On Linux and other Unix-like operating systems, tar is undoubtedly one of the most used archiving utilities; it let us create archives, often called “tarballs”, we can use for source code distribution or backup purposes. In this tutorial we will see how to read, create and modify tar archives with python, using the tarfile
module.
In this tutorial you will learn:
- The modes in which a tar archive can be opened using the tarfile module
- What are the TarInfo and TarFile classes and what they represent
- How to list the content of a tar archive
- How to extract the content of a tar archive
- How to add files to a tar archive
Software requirements and conventions used
Category | Requirements, Conventions or Software Version Used |
---|---|
System | Distribution-independent |
Software | Python3 |
Other | Basic knowledge of python3 and object oriented programming |
Conventions | # – requires given linux commands to be executed with root privileges either directly as a root user or by use of sudo command$ – requires given linux commands to be executed as a regular non-privileged user |
Basic usage
The tarfile module is included in the python standard library, so we don’t need to install it separately; to use it, we just need to “import” it. The recommended way to access a tarball using this module is by the open
function; in its most basic usage, we must provide, as the first and second arguments:
- The name of the tarball we want to access
- The mode in which it should be opened
The “mode” used to open a tar archive depends on the action we want to perform and on the type of compression (if any) in use. Let’s see them together.
Opening an archive in read-only mode
If we want to examine or extract the content of a tar archive, we can use one of the following modes, to open it read-only:
Mode | Meaning |
---|---|
‘r’ | Read only mode – the compression type will be automatically handled |
‘r:’ | Read-only mode without compression |
‘r:gz’ | Read-only mode – zip compression explicitly specified |
‘r:bz2’ | Read-only mode – bzip compression explicitly specified |
‘r:xz’ | Read-only mode – lzma compression explicitly specified |
In most of the cases, where the compression method can be easily detected, the recommended mode to use is ‘r’.
Opening an archive to append files
If we want to append files to an existing archive we can use the ‘a’ mode. It’s important to notice that it’s possible to append to an archive only if it is not compressed; if we attempt to open a compressed archive with this mode, a ValueError
exception will be raised. If we reference a non-existing archive it will be created on the fly.
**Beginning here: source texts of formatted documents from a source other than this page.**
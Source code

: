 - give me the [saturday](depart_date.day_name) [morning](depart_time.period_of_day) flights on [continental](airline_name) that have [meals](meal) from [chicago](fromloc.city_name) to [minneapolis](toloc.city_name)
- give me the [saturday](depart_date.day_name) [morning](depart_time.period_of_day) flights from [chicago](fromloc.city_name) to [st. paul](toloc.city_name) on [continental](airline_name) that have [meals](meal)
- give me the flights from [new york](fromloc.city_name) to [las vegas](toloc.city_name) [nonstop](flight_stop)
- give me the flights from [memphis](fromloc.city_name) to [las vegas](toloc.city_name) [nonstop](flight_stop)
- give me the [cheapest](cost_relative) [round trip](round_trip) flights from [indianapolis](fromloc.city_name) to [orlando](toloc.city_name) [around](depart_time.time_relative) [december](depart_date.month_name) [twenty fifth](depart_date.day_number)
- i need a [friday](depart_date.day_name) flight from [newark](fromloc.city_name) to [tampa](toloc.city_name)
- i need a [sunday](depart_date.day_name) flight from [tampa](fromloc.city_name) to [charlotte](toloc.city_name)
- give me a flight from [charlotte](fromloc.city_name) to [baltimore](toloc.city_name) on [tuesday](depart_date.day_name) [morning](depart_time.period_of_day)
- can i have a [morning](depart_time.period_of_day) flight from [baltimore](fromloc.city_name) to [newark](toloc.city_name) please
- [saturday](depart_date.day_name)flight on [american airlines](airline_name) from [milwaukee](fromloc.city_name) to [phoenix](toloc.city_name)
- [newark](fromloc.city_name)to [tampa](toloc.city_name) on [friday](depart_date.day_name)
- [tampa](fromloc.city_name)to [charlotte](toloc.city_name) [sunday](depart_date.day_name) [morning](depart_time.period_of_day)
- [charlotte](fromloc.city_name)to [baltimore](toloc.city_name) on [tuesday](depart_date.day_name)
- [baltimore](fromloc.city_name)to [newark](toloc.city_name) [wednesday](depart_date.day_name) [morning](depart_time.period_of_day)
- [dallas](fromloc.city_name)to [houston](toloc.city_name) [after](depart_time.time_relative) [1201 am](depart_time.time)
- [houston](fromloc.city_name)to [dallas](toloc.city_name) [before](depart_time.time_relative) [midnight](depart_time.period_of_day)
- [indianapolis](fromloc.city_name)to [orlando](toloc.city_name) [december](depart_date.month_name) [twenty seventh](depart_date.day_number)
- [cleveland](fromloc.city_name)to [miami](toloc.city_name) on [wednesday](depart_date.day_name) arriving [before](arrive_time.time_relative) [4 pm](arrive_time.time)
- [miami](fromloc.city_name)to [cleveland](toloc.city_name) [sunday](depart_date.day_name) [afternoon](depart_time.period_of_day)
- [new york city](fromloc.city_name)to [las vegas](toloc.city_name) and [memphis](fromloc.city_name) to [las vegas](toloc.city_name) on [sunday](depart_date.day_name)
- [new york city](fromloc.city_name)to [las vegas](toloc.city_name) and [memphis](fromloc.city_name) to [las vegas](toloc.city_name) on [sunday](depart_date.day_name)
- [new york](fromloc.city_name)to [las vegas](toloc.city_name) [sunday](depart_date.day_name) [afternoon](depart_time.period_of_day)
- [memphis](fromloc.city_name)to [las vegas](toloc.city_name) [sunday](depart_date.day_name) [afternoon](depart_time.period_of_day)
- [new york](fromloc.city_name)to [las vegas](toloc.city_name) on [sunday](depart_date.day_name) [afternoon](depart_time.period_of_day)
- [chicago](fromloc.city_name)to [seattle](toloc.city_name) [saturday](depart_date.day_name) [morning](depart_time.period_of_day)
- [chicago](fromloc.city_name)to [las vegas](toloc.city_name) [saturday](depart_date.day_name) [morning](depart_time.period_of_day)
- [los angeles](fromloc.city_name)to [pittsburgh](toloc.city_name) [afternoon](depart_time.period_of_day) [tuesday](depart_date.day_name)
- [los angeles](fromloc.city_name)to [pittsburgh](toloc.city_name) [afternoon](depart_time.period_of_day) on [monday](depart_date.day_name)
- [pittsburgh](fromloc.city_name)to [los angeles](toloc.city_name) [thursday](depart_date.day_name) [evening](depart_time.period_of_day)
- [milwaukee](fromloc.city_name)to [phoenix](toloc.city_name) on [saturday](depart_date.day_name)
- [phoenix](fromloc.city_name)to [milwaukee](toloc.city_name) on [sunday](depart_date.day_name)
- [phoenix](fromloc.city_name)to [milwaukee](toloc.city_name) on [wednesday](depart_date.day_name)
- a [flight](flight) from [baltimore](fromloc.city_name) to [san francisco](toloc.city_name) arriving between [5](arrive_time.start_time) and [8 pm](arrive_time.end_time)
Opening an archive for writing
If we want to explicitly create a new archive and open it for writing, we can use one of the following modes:
Mode | Meaning |
---|---|
‘w’ | Open the archive for writing – use no compression |
‘w:gz’ | Open the archive for writing – use gzip compression |
‘w:bz’ | Open the archive for writing – use bzip2 compression |
‘w:xz’ | Open the archive for writing – use lzma compression |
If an existing archive file is opened for writing, it is truncated, so all its content is discarded. To avoid such situations, we may want to open the archive exclusively, as described in the next section.
Create an archive only if it doesn’t exist
When we want to be sure an existing file is not overridden when creating an archive, we must open it exclusively. If we use the ‘x’ mode and a file with the same name of the one we specified for the archive already exists, a FileExistsError
will be raised. The compression methods can be specified as follows:
Mode | Meaning |
---|---|
‘x’ | Create the archive without compression if doesn’t exist |
‘x:gz’ | Create the archive with gzip compression only if it doesn’t exist |
‘x:bz2’ | Create the archive with bzip2 compression only if it doesn’t exist |
‘x:xz’ | Create the archive with lzma compression only if it doesn’t exist |
Working with archives
There are two classes provided by the tarfile
module that are used to interact with tar archives and their contents, and are, respectively: TarFile
and TarInfo
. The former is used to represent a tar archive in its entirety and can be used as a context manager with the Python with
statement, the latter is used to represent an archive member, and contains various information about it. As a first step, we will focus on some of the most often used methods of the TarFile
class: we can use them to perform common operations on tar archives.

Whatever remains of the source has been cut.